As Miles Sees It As Miles Sees It

Yo BaBay What’s Up?  Miles in the House!

I bet you guys thought you was rid of me for a minute.  Well remember I’m still out here trying to find a j-o-b so I got a lot of time on my hands.  Besides I saw Ten’s remark about me being “1 foot- none” and it ain’t funny.  I ain’t said nothing about him being old enough to remember listening to Buck Rogers and the Lone Ranger on one of them big ass floor model Motorola radios.  You know the ones, the one’s that had them big old filament tubes inside and looked like a mini pipe organ!Well anyway, I’ve been trying to get some Christmas shopping done but I gotta admit it’s getting a little crazy out there.  You can’t go to the Mall, to church or be standing at the bus stop without somebody rollin’ up on ya.  I mean I ain’t no punk or nuthin,  I’m just saying …..

Speaking of punks, he’s my boy and all but a sprung finger woulda never had Dr. J or Mike on the bench.

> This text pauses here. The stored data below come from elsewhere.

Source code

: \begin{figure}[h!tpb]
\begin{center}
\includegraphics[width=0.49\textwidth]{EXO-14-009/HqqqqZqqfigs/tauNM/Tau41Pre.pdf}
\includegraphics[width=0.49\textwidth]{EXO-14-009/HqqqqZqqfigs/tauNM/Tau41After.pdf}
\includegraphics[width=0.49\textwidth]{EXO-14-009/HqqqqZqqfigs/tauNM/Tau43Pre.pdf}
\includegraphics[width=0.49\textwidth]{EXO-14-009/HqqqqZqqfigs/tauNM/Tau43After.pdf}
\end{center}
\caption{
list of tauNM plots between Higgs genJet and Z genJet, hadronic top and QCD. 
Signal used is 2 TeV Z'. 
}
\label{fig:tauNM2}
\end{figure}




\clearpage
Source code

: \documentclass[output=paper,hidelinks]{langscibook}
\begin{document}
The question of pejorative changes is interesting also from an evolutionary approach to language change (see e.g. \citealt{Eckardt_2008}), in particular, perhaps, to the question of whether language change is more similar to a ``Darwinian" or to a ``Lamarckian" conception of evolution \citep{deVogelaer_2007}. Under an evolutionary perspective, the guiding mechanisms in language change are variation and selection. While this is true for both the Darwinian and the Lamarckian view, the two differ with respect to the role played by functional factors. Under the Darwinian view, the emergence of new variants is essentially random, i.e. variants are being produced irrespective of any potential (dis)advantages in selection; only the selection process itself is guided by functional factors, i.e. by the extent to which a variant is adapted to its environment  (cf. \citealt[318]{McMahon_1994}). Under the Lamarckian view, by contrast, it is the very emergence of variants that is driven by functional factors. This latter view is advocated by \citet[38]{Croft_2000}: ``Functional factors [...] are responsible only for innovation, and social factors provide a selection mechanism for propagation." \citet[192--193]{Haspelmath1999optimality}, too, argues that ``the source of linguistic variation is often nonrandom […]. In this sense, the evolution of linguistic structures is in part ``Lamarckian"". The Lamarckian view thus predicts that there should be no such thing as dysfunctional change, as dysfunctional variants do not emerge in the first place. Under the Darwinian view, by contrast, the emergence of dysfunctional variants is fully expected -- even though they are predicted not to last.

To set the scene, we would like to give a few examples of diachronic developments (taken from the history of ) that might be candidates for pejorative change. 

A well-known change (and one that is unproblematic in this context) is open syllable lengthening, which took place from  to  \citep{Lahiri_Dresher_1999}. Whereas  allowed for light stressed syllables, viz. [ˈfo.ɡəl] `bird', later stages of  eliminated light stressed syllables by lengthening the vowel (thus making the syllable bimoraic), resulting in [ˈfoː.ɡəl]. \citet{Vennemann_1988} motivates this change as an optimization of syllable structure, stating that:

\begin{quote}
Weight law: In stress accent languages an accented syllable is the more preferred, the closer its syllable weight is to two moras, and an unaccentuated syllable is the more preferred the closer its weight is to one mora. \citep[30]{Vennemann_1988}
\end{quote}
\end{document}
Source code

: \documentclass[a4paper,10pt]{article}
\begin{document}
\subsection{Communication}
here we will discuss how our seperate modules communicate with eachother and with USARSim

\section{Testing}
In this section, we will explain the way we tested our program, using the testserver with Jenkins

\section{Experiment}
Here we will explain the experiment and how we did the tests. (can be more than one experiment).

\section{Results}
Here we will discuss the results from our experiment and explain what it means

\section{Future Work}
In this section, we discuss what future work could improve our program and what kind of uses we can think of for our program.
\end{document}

Anyway, I was checking out this book, “More Matrix and Philosophy – Revolutions and Reloaded Decoded.” edited by William Irwin, and in the book they were talking about popular  culture and philosophy and how movies like The Matrix trilogy relate to today.  They also talk about the recent wave of homicides that might have been inspired by movies like The Matrix or at least how the culprits used the movie as an excuse for what they did.

What the book said was since 1999, when the first Matrix flick was released, “a lot of criminal defendants have offered a novel plea: not guilty by reason of The Matrix. ”  They claimed that at the time they committed their crime  they were so sprung on The Matrix that they were “legally insane or not fully responsible for what they did.”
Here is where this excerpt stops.